Vital issues of ethics and independence within the accountancy profession will be on the agenda in Southampton this month at the 14th National Auditing Conference, organised by the University of Southampton's School of Management.

The aftermath of the bankruptcy of US energy giant Enron and the prosecution of their auditors Arthur Andersen are still making waves. Fresh scandals such as the insolvency of Italian food company Parmalat are also raising ethical questions.

Leading academics will join practitioners in the field of auditing on 26 and 27 March at the Hilton National Hotel, Chilworth, Southampton to discuss current issues including potential conflicts of interest between companies' audit and consultancy functions.

"This is a valuable opportunity to debate the important questions facing auditing in the 21st century," said organizer John Young of the School of Management.

"It is now big business. Our largest companies can pay around £20 million a year in audit fees and £30 million in consultancy fees. The vast majority of the largest companies are audited by the big four audit firms, Deloitte & Touche, Ernst & Young, KPMG and PricewaterhouseCoopers."

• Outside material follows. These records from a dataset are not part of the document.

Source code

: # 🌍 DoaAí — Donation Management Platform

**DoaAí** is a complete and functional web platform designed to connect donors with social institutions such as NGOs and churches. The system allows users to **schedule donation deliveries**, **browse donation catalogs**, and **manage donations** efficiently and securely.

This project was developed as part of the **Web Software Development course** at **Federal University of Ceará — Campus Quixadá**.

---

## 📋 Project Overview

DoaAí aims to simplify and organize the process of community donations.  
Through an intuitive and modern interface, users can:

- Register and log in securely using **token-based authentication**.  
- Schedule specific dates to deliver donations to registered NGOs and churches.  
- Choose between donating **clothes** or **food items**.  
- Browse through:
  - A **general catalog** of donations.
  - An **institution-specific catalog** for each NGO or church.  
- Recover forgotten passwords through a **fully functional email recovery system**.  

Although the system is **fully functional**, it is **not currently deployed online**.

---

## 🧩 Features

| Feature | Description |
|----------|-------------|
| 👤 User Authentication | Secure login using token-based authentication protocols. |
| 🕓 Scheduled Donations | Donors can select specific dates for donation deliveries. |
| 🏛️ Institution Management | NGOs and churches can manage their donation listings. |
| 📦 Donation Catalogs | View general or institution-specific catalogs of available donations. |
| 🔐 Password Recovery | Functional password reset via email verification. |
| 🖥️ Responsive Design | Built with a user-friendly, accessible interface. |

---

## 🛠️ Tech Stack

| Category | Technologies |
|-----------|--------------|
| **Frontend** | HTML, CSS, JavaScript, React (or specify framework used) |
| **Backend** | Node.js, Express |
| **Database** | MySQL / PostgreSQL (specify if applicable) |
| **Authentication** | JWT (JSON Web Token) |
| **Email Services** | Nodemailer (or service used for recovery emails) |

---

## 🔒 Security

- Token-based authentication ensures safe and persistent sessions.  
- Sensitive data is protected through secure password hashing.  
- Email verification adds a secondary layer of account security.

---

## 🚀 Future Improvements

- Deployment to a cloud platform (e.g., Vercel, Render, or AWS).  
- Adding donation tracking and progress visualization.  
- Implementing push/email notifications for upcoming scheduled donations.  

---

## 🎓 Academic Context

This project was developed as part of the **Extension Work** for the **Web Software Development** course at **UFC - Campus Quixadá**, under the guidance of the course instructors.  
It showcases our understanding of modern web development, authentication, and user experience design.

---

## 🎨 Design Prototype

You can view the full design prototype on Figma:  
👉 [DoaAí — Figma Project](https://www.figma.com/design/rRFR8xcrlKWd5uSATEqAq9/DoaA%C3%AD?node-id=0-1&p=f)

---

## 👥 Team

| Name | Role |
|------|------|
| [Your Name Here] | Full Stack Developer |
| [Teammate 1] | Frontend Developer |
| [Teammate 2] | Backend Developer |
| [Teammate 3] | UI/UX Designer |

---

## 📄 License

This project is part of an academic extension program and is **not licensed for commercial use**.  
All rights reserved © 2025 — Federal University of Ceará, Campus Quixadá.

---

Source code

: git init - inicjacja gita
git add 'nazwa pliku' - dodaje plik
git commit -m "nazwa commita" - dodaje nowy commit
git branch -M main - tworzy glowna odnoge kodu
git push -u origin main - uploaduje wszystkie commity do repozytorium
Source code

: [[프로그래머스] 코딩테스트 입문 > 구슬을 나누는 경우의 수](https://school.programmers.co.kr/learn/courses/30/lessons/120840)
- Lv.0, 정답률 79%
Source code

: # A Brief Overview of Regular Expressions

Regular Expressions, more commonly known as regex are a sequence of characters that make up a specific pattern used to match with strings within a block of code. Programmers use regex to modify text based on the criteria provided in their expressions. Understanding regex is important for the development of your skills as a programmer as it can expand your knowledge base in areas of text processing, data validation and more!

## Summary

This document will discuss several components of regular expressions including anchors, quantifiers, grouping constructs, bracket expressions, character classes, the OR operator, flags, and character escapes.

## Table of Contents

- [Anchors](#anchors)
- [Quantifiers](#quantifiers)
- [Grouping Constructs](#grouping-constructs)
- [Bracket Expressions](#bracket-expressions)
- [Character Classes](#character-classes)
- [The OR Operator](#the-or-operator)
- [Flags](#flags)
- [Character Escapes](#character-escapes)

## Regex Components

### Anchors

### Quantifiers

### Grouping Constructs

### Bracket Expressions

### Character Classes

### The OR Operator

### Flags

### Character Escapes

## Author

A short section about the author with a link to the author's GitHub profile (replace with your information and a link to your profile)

A paper on the reform of the UK's auditor independence framework after the Enron collapse will be given by Stella Fearnley from the University of Portsmouth and Vivien Beattie of the University of Stirling. Other subjects will include forensic auditing and US Governance.

Notes for editors

  1. The 14th National Auditing Conference is open to the press.
  2. The University of Southampton's School of Management has an international reputation for academic and teaching excellence, offering a wide range of undergraduate and postgraduate degrees in Accounting, Banking, Corporate Risk, Finance, Information Systems, Management, Management Sciences and Risk Management. In October 2000 the national Quality Assurance Agency graded the School as 'excellent' in the assessment of its teaching quality for Higher Education. The School achieved a score of 23 out of a possible 24. Its PhD programme was awarded mode 'A' recognition by the Economic and Social Research Council (ESRC). The School now has over 700 students representing over 50 countries enrolled on its programmes, and over 40 full-time staff to teach them.